The new owners of structural foam molder DeKalb Molded Plastics Co. plan to stay the course in the firm's core markets.
Two of DeKalb's managers bought the Butler, Ind., molder Sept. 3 from JSJ Corp., a diversified manufacturer based in Grand Haven, Mich., for undisclosed terms. JSJ sold the business because it did not fit with its injection molding operations, said Ed Ozark, JSJ's executive vice president and treasurer.
``It's a big opportunity for us,'' said Jeff Rodgers, DeKalb president since 1990 and one of the new owners. He and Rick Walters, vice president of operations, plan to expand sales to the materials-handling market, as well as to the business machine, recreation and medical industries.

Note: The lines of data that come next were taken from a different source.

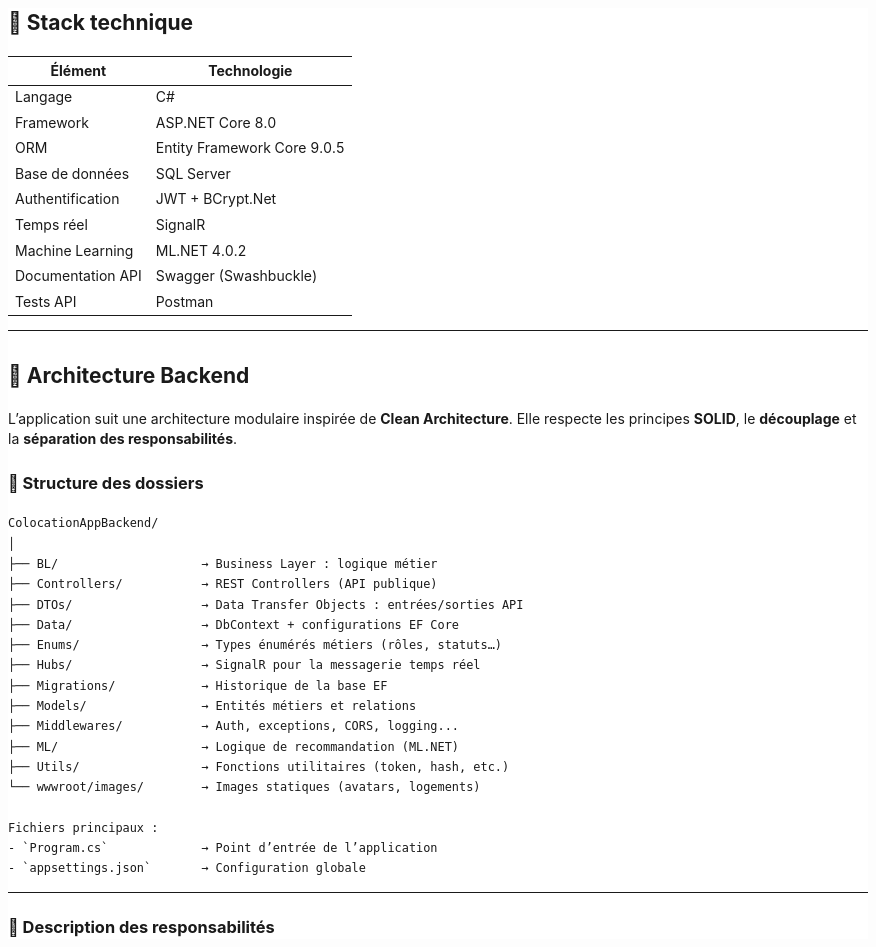 ## 🧱 Stack technique

| Élément             | Technologie                |
|---------------------|-----------------------------|
| Langage             | C#                          |
| Framework           | ASP.NET Core 8.0            |
| ORM                 | Entity Framework Core 9.0.5 |
| Base de données     | SQL Server                  |
| Authentification    | JWT + BCrypt.Net            |
| Temps réel          | SignalR                     |
| Machine Learning    | ML.NET 4.0.2                |
| Documentation API   | Swagger (Swashbuckle)       |
| Tests API           | Postman                     |

---

## 📐 Architecture Backend

L’application suit une architecture modulaire inspirée de **Clean Architecture**. Elle respecte les principes **SOLID**, le **découplage** et la **séparation des responsabilités**.

### 📁 Structure des dossiers

```plaintext
ColocationAppBackend/
│
├── BL/                    → Business Layer : logique métier
├── Controllers/           → REST Controllers (API publique)
├── DTOs/                  → Data Transfer Objects : entrées/sorties API
├── Data/                  → DbContext + configurations EF Core
├── Enums/                 → Types énumérés métiers (rôles, statuts…)
├── Hubs/                  → SignalR pour la messagerie temps réel
├── Migrations/            → Historique de la base EF
├── Models/                → Entités métiers et relations
├── Middlewares/           → Auth, exceptions, CORS, logging...
├── ML/                    → Logique de recommandation (ML.NET)
├── Utils/                 → Fonctions utilitaires (token, hash, etc.)
└── wwwroot/images/        → Images statiques (avatars, logements)

Fichiers principaux :
- `Program.cs`             → Point d’entrée de l’application
- `appsettings.json`       → Configuration globale
```
---
### 🧩 Description des responsabilités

Rodgers predicted DeKalb will log more than $10 million in sales next year, following a decline while JSJ was entertaining purchase offers for the business. DeKalb churns out foam molded parts as big as 100 pounds on four low-pressure presses with clamping forces to 400 tons. It also runs two conventional injection molding machines in the 80,000-square-foot Butler facility.
JSJ formed DeKalb in 1979 as a spin-off from its conventional injection molding operations. Ozark said DeKalb ``is a fine company'' but doesn't fit the automotive and appliance markets of its other injection molding firms, Michigan Plastic Products Co. of Grand Haven, Mich., and Federal Molding Co. of Sanford, N.C. Privately held JSJ has 10 divisions and joint ventures, including printing operations and offshore businesses in China and Spain.
Rodgers and Walters were among the first to bid for DeKalb and after a 20-month wait were rewarded for their patience. Rodgers said DeKalb's 80 employees were relieved the company was bought by managers they have worked with for years.